The many Native nations that lived for centuries on the land around Yellowstone had been careful stewards of its natural resources. But as White settlers expanded west in the mid-1800s, lands were cleared, towns and businesses sprung up, and vistas gave way to expanding populations. Meanwhile, the Industrial Revolution had spawned a boom in factories and new technology, and many Americans viewed nature as something to be conquered in the name of progress.
But a competing viewpoint had also emerged. Writers known as transcendentalists, such as Ralph Waldo Emerson and Henry David Thoreau, extolled the virtues of the natural world and took pride in America’s natural wonders, which they believed rivaled the great cathedrals of Europe. Some painters at the time, such as George Catlin, also took to depicting sublime natural scenery, opening many people’s eyes to the treasures of America’s landscapes.
Catlin, who traveled extensively throughout the American West, is often credited with coming up with the idea for a national park. In 1832, while on a trip to the Dakotas, he worried about the vast destruction he witnessed. He wrote that the land and people there could be preserved “by some great protecting policy of government,” and he called for “a nation’s park, containing man and beast, in all the wild and freshness of their nature’s beauty!”
But it would take many more years for Catlin’s vision to be realized, as most Americans had never laid eyes on the splendors of America’s western landscape. And back in the east, the nation’s most famous natural landmark, Niagara Falls in New York, had been overrun by commercial developers, who charged visitors steep prices to view the waterfalls.
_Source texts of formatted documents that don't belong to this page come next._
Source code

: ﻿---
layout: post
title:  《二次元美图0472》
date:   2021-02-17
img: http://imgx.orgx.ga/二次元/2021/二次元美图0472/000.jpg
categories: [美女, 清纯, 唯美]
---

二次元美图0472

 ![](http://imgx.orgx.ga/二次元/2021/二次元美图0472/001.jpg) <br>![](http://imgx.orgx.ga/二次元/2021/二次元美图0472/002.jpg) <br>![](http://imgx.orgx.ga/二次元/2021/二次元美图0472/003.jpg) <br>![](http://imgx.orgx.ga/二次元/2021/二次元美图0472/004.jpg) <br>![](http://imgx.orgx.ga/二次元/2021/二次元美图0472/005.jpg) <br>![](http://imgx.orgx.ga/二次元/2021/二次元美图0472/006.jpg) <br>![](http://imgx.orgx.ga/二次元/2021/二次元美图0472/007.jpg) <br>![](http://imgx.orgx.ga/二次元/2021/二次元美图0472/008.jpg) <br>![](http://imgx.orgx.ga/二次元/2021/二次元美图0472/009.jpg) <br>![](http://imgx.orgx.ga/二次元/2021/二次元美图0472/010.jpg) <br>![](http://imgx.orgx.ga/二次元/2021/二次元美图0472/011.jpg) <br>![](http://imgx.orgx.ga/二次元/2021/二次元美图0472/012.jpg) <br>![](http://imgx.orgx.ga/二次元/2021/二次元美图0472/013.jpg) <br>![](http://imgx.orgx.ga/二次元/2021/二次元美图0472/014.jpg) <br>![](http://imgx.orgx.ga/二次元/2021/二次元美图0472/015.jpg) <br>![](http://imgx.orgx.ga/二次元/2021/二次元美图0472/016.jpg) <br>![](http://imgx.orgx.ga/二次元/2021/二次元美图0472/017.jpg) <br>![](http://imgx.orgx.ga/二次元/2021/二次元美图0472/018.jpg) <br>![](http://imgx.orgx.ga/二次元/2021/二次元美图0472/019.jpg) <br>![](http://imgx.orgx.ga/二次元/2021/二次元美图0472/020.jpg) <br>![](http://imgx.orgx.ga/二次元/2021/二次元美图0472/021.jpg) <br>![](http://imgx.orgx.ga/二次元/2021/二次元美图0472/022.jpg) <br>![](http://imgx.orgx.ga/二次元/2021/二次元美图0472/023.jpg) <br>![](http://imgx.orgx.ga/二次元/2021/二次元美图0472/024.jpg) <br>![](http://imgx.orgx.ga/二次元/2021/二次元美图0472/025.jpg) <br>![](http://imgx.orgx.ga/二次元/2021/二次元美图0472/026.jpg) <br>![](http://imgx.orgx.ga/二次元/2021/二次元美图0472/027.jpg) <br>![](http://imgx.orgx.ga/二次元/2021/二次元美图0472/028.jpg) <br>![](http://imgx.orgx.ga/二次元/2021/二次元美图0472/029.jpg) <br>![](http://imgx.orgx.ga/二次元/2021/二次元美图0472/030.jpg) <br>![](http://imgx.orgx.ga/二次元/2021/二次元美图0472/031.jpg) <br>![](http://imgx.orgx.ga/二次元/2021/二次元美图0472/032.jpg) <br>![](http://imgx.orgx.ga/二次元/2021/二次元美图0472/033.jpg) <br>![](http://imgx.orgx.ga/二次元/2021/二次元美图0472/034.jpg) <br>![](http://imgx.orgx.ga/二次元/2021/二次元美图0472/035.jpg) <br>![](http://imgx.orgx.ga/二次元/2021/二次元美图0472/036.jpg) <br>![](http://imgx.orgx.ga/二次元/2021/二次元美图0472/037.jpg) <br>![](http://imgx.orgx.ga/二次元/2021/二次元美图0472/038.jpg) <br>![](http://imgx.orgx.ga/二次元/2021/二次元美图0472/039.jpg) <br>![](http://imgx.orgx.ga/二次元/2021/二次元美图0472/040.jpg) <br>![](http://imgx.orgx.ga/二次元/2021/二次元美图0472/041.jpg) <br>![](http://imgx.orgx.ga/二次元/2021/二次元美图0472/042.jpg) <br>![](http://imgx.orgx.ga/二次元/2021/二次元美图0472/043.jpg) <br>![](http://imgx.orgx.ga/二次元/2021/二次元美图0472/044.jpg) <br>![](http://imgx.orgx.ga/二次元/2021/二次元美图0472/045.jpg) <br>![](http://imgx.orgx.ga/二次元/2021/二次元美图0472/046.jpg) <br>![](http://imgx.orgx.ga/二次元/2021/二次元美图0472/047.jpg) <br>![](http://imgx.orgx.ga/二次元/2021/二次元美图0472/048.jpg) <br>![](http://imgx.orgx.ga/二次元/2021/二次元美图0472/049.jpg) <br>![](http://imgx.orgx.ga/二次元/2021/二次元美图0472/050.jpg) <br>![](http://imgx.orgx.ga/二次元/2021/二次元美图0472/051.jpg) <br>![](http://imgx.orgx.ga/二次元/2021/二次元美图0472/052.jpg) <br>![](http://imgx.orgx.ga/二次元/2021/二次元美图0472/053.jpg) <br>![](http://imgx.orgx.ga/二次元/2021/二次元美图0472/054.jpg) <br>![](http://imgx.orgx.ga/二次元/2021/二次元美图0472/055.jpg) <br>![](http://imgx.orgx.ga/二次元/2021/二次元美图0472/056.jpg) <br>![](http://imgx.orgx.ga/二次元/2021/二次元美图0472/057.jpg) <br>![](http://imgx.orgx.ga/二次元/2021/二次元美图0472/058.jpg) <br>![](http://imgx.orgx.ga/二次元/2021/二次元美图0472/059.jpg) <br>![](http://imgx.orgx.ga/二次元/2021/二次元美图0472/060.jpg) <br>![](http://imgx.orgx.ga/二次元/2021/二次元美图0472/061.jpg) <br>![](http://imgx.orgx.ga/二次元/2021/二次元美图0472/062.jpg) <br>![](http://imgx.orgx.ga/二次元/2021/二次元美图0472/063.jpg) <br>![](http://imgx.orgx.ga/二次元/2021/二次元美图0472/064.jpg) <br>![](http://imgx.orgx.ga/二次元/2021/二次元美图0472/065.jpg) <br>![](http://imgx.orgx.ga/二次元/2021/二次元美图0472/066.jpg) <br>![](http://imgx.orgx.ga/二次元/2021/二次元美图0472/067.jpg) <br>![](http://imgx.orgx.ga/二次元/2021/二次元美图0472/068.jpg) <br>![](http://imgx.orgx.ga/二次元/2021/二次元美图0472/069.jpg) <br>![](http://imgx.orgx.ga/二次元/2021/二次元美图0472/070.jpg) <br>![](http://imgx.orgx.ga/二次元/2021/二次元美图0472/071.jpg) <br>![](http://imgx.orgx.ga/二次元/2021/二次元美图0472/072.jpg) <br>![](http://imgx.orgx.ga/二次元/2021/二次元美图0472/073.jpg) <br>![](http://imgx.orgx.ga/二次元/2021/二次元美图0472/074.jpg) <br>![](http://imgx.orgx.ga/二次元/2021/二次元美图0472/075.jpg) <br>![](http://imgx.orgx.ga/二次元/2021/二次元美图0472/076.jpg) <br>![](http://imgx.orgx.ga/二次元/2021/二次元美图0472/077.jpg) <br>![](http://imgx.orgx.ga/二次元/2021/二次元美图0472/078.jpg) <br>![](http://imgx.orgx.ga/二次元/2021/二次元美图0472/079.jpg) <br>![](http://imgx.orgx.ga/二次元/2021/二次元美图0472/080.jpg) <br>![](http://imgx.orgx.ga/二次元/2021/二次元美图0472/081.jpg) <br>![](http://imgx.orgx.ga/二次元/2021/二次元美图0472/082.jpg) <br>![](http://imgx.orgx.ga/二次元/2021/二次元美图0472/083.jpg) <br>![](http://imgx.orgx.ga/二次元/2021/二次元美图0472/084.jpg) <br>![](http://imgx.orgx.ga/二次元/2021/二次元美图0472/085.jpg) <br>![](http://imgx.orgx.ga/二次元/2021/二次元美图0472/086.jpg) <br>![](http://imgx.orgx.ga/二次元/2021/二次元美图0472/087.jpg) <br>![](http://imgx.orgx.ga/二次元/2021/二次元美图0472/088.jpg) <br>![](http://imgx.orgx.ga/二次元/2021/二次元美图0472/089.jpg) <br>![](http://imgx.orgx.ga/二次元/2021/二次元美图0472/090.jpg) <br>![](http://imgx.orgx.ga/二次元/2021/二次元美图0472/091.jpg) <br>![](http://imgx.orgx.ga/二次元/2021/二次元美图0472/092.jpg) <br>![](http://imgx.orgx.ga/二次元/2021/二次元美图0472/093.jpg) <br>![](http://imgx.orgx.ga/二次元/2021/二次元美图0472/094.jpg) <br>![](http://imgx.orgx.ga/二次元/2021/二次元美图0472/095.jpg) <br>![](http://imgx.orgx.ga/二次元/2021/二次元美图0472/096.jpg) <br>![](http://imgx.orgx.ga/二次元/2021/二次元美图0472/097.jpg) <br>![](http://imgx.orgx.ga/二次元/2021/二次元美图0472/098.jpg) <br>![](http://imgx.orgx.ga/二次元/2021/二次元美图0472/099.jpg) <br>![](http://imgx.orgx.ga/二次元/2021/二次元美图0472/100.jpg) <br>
However, as more tourists traveled west in the late 19th century, they came across Yellowstone’s landscape, including its many geysers—hot springs that naturally shoot water high into the air. Around the same time, the naturalist John Muir—dubbed “The Father of the National Parks”—wrote popular accounts of the majestic vistas he saw while hiking through California’s Yosemite Valley, which had been declared a state park in 1864.
More and more people became interested in protecting America’s wilderness. So too did entrepreneurs—especially railroad owners—who saw the potential to make money by attracting tourists to the West. Together, preservationists and business groups lobbied Congress to act.
On March 1, 1872, with the stroke of a pen, history was made. After passing through the House Representatives and Senate, the Yellowstone Act of 1872 was signed into law by President Ulysses S. Grant. It created the first national park—an area of land to be “set apart as a public park or pleasuring-ground for the benefit and enjoyment of the people.”